● Aim of the task
For this exercise, restate word for word only the lines from the first line of the data to the line containing "### Options".

● Task input

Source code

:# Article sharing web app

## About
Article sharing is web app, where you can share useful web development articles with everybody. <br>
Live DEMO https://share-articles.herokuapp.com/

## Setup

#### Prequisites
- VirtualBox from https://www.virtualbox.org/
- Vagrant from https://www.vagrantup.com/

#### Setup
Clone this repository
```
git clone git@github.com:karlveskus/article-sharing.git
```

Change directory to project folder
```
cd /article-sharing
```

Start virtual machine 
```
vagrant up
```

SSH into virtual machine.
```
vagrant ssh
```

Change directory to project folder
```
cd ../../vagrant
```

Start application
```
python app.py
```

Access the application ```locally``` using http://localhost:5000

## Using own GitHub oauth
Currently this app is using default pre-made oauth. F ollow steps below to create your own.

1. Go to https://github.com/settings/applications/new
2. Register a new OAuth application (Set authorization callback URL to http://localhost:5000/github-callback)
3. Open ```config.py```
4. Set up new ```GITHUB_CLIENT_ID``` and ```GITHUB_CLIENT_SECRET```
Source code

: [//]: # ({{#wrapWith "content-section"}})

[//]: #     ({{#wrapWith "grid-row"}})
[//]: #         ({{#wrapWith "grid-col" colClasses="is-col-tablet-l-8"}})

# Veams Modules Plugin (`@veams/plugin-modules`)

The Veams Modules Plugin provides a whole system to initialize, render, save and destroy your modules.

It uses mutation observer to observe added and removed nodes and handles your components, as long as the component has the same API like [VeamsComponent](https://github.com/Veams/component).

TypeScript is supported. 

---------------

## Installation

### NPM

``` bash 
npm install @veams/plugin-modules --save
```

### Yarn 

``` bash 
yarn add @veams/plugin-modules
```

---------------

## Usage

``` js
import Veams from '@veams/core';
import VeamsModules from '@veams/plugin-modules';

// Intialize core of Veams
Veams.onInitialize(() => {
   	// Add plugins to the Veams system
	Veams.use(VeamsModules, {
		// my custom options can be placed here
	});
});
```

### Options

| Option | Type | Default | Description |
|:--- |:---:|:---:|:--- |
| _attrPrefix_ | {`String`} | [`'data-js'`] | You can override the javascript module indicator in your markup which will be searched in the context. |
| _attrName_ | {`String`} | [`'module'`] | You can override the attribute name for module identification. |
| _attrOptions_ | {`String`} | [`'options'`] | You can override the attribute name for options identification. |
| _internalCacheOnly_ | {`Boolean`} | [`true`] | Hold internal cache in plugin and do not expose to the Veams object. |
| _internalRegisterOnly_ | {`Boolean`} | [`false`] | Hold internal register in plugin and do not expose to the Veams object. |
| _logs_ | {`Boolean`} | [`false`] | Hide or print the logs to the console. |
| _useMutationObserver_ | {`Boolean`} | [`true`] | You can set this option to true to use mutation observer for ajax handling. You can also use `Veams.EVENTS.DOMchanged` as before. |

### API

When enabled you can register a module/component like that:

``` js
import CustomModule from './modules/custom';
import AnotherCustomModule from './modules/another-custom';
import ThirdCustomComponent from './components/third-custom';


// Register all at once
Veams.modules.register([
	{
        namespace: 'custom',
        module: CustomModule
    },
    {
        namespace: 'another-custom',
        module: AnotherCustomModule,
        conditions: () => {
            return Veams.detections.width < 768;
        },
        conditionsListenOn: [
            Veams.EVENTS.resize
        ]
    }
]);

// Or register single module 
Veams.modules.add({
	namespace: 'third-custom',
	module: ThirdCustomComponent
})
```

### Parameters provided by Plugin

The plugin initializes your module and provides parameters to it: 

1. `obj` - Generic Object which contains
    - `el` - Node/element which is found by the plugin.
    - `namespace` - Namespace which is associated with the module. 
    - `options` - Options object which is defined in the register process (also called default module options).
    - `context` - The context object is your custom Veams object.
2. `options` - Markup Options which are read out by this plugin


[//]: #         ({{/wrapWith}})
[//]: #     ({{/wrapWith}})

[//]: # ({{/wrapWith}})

● Exercise response
Source code

:# Article sharing web app

## About
Article sharing is web app, where you can share useful web development articles with everybody. <br>
Live DEMO https://share-articles.herokuapp.com/

## Setup

#### Prequisites
- VirtualBox from https://www.virtualbox.org/
- Vagrant from https://www.vagrantup.com/

#### Setup
Clone this repository
```
git clone git@github.com:karlveskus/article-sharing.git
```

Change directory to project folder
```
cd /article-sharing
```

Start virtual machine 
```
vagrant up
```

SSH into virtual machine.
```
vagrant ssh
```

Change directory to project folder
```
cd ../../vagrant
```

Start application
```
python app.py
```

Access the application ```locally``` using http://localhost:5000

## Using own GitHub oauth
Currently this app is using default pre-made oauth. F ollow steps below to create your own.

1. Go to https://github.com/settings/applications/new
2. Register a new OAuth application (Set authorization callback URL to http://localhost:5000/github-callback)
3. Open ```config.py```
4. Set up new ```GITHUB_CLIENT_ID``` and ```GITHUB_CLIENT_SECRET```
Source code

: [//]: # ({{#wrapWith "content-section"}})

[//]: #     ({{#wrapWith "grid-row"}})
[//]: #         ({{#wrapWith "grid-col" colClasses="is-col-tablet-l-8"}})

# Veams Modules Plugin (`@veams/plugin-modules`)

The Veams Modules Plugin provides a whole system to initialize, render, save and destroy your modules.

It uses mutation observer to observe added and removed nodes and handles your components, as long as the component has the same API like [VeamsComponent](https://github.com/Veams/component).

TypeScript is supported. 

---------------

## Installation

### NPM

``` bash 
npm install @veams/plugin-modules --save
```

### Yarn 

``` bash 
yarn add @veams/plugin-modules
```

---------------

## Usage

``` js
import Veams from '@veams/core';
import VeamsModules from '@veams/plugin-modules';

// Intialize core of Veams
Veams.onInitialize(() => {
   	// Add plugins to the Veams system
	Veams.use(VeamsModules, {
		// my custom options can be placed here
	});
});
```

### Options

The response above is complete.